I've proposed thinking about odds in units of ``weeks of TWIC,'' multiplying 1,000. Thus if the test obtains a z-score of 4.00, for 31,600--1 odds, that's about 7 months of TWIC. A score of 4.50, for just under 300,000--1, is about 6 years of TWIC. And 4.75, the closest round z-score to million-to-one odds, is about 20 years of TWIC. A performance with that high a deviation can be regarded the way insurance companies think of a ``twenty-year flood.'' And 5.00 sigmas, which physicists use as their threshold of confidence in discovery, is a 60-year flood in chess.
It Takes a Miracle
Vetting the accuracy of my model is a separate issue. I have conducted empirical tests of the kind sketched here to calibrate its internal error bars, and I have comparison data from most of the entire top-level history of chess by which to sanity-check its conclusions. It is also possible that someone will devise a better model. So let's take the solidity the statistical evidence as given.
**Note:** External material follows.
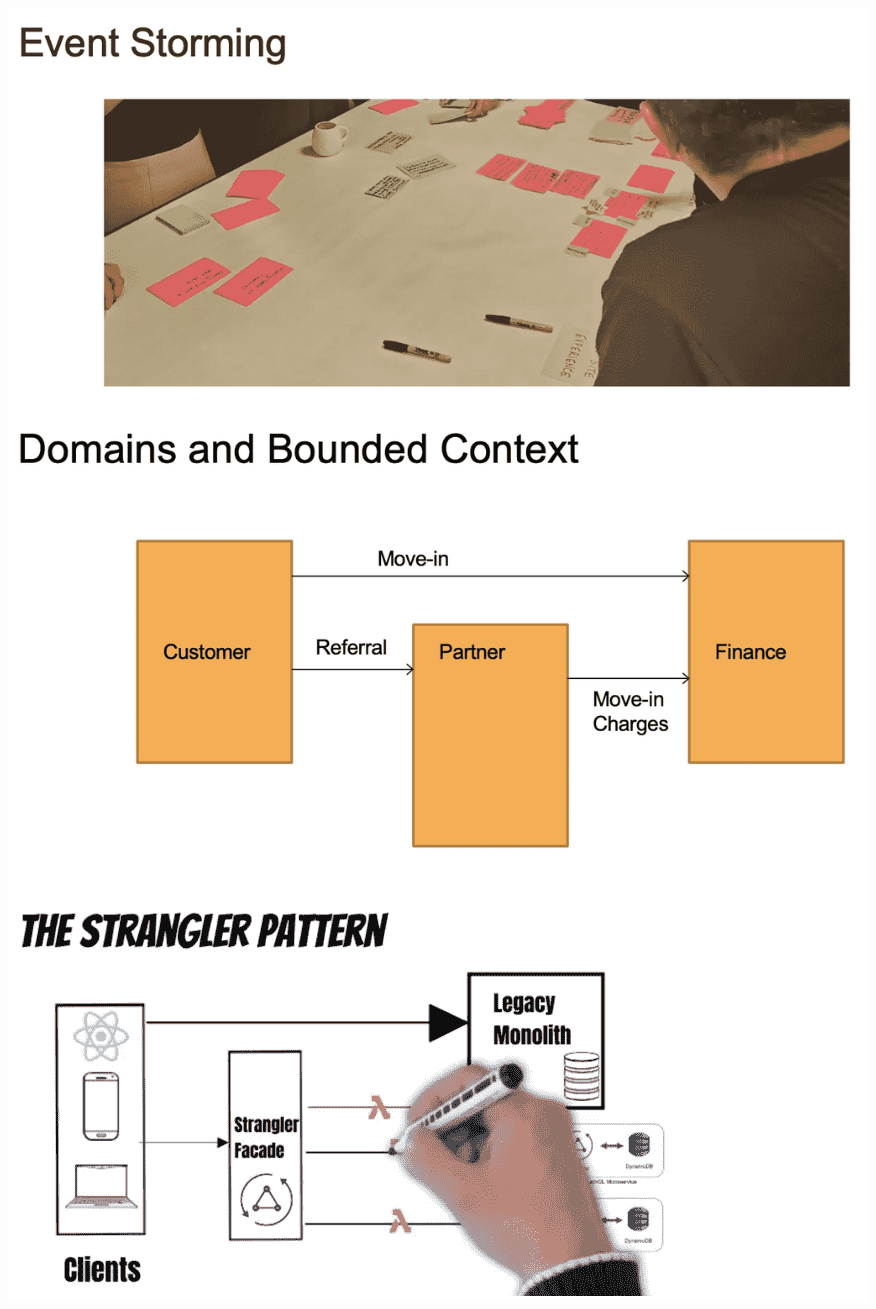 ![](img/c01c8ea0fd7e4b5cf13801353b9e7ceb.png)![](img/7972d1cad38780bc1b903b5e0c54c6e0.png)![](img/3aa4e475d2ae006f104db00804294101.png)[](https://ranyel.medium.com/the-strangler-pattern-microservices-design-patterns-in-practice-made-easy-with-aws-serverless-97437a82b052) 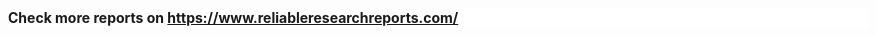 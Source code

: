 <p><strong>Check more reports on <a href="https://www.reliableresearchreports.com/?utm_campaign=110&utm_medium=6&utm_source=Github&utm_content=ia&utm_term=03032025&utm_id=fire-communication-system">https://www.reliableresearchreports.com/</a></strong></p>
I am proposing a 5.00-sigma standard in chess for statistical evidence to rise above the caveats of selection that go with Littlewood's Law. This might be shaded to 4.75, giving exactly Littlewood's quantification of ``miracle,'' something we'd expect to see in chess only once in two decades. Or perhaps to 4.50, which my post ``Thirteen Sigma'' noted is the end-product criterion for ``Six Sigma'' in industry.
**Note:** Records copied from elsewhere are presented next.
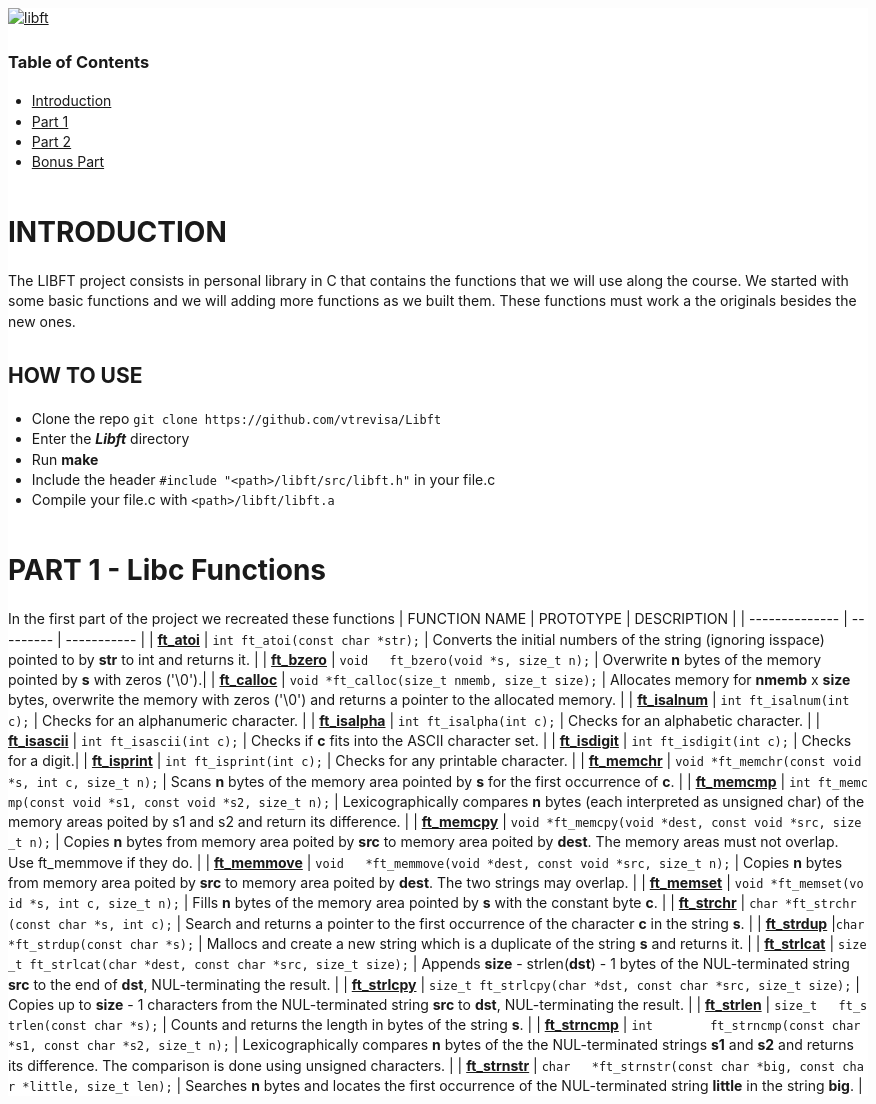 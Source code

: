 [![libft](https://user-images.githubusercontent.com/102623863/185230931-b0ae9c6d-5329-40e2-9873-8da41a4ea032.png)](https://linktr.ee/vtrevisa)


### **Table of Contents**
* [Introduction](#introduction)
* [Part 1](#part-1---libc-functions)
* [Part 2](#part-2---additional-functions)
* [Bonus Part](#bonus-part)

# INTRODUCTION

The LIBFT project consists in personal library in C that contains the functions that we will use along the course. We started with some basic functions and we will adding more functions as we built them. These functions must work a the originals besides the new ones.

## HOW TO USE
* Clone the repo ```git clone https://github.com/vtrevisa/Libft```
* Enter the ***Libft*** directory
* Run **make**
* Include the header ```#include "<path>/libft/src/libft.h"``` in your file.c
* Compile your file.c with ```<path>/libft/libft.a```

# PART 1 - Libc Functions

In the first part of the project we recreated these functions
| FUNCTION NAME  | PROTOTYPE | DESCRIPTION | 
| -------------- | --------- | ----------- |
| [**ft\_atoi**](https://github.com/vtrevisa/Libft/blob/master/Src/ft_atoi.c) | ```int ft_atoi(const char *str);``` | Converts the initial numbers of the string (ignoring isspace) pointed to by **str** to int and returns it. |
| [**ft\_bzero**](https://github.com/vtrevisa/Libft/blob/master/Src/ft_bzero.c) | ```void	ft_bzero(void *s, size_t n);``` | Overwrite **n** bytes of the memory pointed by **s** with zeros ('\0').|
| [**ft\_calloc**](https://github.com/vtrevisa/Libft/blob/master/Src/ft_calloc.c) | ```void	*ft_calloc(size_t nmemb, size_t size);``` |  Allocates memory for **nmemb** x **size** bytes, overwrite the memory with zeros ('\0') and returns a pointer to the allocated memory. |
| [**ft\_isalnum**](https://github.com/vtrevisa/Libft/blob/master/Src/ft_isalnum.c) | ```int ft_isalnum(int c);``` | Checks for an alphanumeric character. |
| [**ft\_isalpha**](https://github.com/vtrevisa/Libft/blob/master/Src/ft_isalpha.c) | ```int ft_isalpha(int c);``` | Checks for an alphabetic character. |
| [**ft\_isascii**](https://github.com/vtrevisa/Libft/blob/master/Src/ft_isascii.c) | ```int ft_isascii(int c);``` | Checks if **c** fits into the ASCII character set. |
| [**ft\_isdigit**](https://github.com/vtrevisa/Libft/blob/master/Src/ft_isdigit.c) | ```int ft_isdigit(int c);``` | Checks for a digit.|
| [**ft\_isprint**](https://github.com/vtrevisa/Libft/blob/master/Src/ft_isprint.c) | ```int ft_isprint(int c);``` | Checks for any printable character. |
| [**ft\_memchr**](https://github.com/vtrevisa/Libft/blob/master/Src/ft_memchr.c) | ```void *ft_memchr(const void *s, int c, size_t n);``` | Scans **n** bytes of the memory area pointed by **s** for the first occurrence of **c**. |
| [**ft\_memcmp**](https://github.com/vtrevisa/Libft/blob/master/Src/ft_memcmp.c) | ```int ft_memcmp(const void *s1, const void *s2, size_t n);``` | Lexicographically compares **n** bytes (each interpreted as unsigned char) of the memory areas poited by s1 and s2 and return its difference. |
| [**ft\_memcpy**](https://github.com/vtrevisa/Libft/blob/master/Src/ft_memcpy.c) | ```void	*ft_memcpy(void *dest, const void *src, size_t n);``` | Copies **n** bytes from memory area poited by **src** to memory area poited by **dest**. The memory areas must not overlap.  Use ft_memmove if they do. |
| [**ft\_memmove**](https://github.com/vtrevisa/Libft/blob/master/Src/ft_memmove.c) | ```void	*ft_memmove(void *dest, const void *src, size_t n);``` | Copies **n** bytes from memory area poited by **src** to memory area poited by **dest**. The two strings may overlap. |
| [**ft\_memset**](https://github.com/vtrevisa/Libft/blob/master/Src/ft_memset.c) | ```void	*ft_memset(void *s, int c, size_t n);``` | Fills **n** bytes of the memory area pointed by **s** with the constant byte **c**. |
| [**ft\_strchr**](https://github.com/vtrevisa/Libft/blob/master/Src/ft_strchr.c) | ```char	*ft_strchr(const char *s, int c);``` | Search and returns a pointer to the first occurrence of the character **c** in the string **s**. |
| [**ft\_strdup**](https://github.com/vtrevisa/Libft/blob/master/Src/ft_strdup.c) |```char	*ft_strdup(const char *s);``` | Mallocs and create a new string which is a duplicate of the string **s** and returns it. |
| [**ft\_strlcat**](https://github.com/vtrevisa/Libft/blob/master/Src/ft_strlcat.c) | ```size_t	ft_strlcat(char *dest, const char *src, size_t size);``` |  Appends **size** - strlen(**dst**) - 1 bytes of the NUL-terminated string **src** to the end of **dst**, NUL-terminating the result. |
| [**ft\_strlcpy**](https://github.com/vtrevisa/Libft/blob/master/Src/ft_strlcpy.c) | ```size_t	ft_strlcpy(char *dst, const char *src, size_t size);``` | Copies up to **size** - 1 characters from the NUL-terminated string **src** to **dst**, NUL-terminating the result. |
| [**ft\_strlen**](https://github.com/vtrevisa/Libft/blob/master/Src/ft_strlen.c) | ```size_t	ft_strlen(const char *s);``` | Counts and returns the length in bytes of the string **s**. |
| [**ft\_strncmp**](https://github.com/vtrevisa/Libft/blob/master/Src/ft_strncmp.c) | ```int		ft_strncmp(const char *s1, const char *s2, size_t n);``` | Lexicographically compares **n** bytes of the the NUL-terminated strings **s1** and **s2** and returns its difference. The comparison is done using unsigned characters. |
| [**ft\_strnstr**](https://github.com/vtrevisa/Libft/blob/master/Src/ft_strnstr.c) | ```char	*ft_strnstr(const char *big, const char *little, size_t len);``` | Searches **n** bytes and locates the first occurrence of the NUL-terminated string **little** in the string **big**. |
In the case that occasioned my open letter to ACP, my test gave results well north of 5.00 for a single tournament. I was actually shocked to see such numbers tumble out, because in every previous case the z-scores were around 3.00 or somewhat beyond. I have also contrasted this case with three other performances considered `miraculous' in chess terms that don't even register significant deviations on my quick filtering test.
Littlewood's Law says a single result of the lower 3.00-ish kind must be ignored, unless there is something completely distinct from game results or move-matching percentages that determines the selection---such as physical or observational evidence of cheating. But when the result is 5.00, from one or possibly a combination of tournaments in a short time span, I think it is beyond the caveats of the `Law' and some action needs to be taken.
The action from a world body need not include a formal finding of cheating---that can be left as a consideration in local-authority action for recovery of prize money, for instance. One contention of my ``Thirteen Sigma'' post is that somewhere between z = 4.50 and z = 13.00 there needs to be a threshold on which the society of chessplayers can agree, as a burden of the privilege of competing, that exceeding it brings a sanction. Perhaps this can align with the developing understanding of the rules and procedures of blood-level readings in cycling.
Open Problems
What does it take to be able to regard statistical evidence as primary in possible cheating cases, rather than the supporting role reserved when the z-score is under 4.00? What should the threshold be?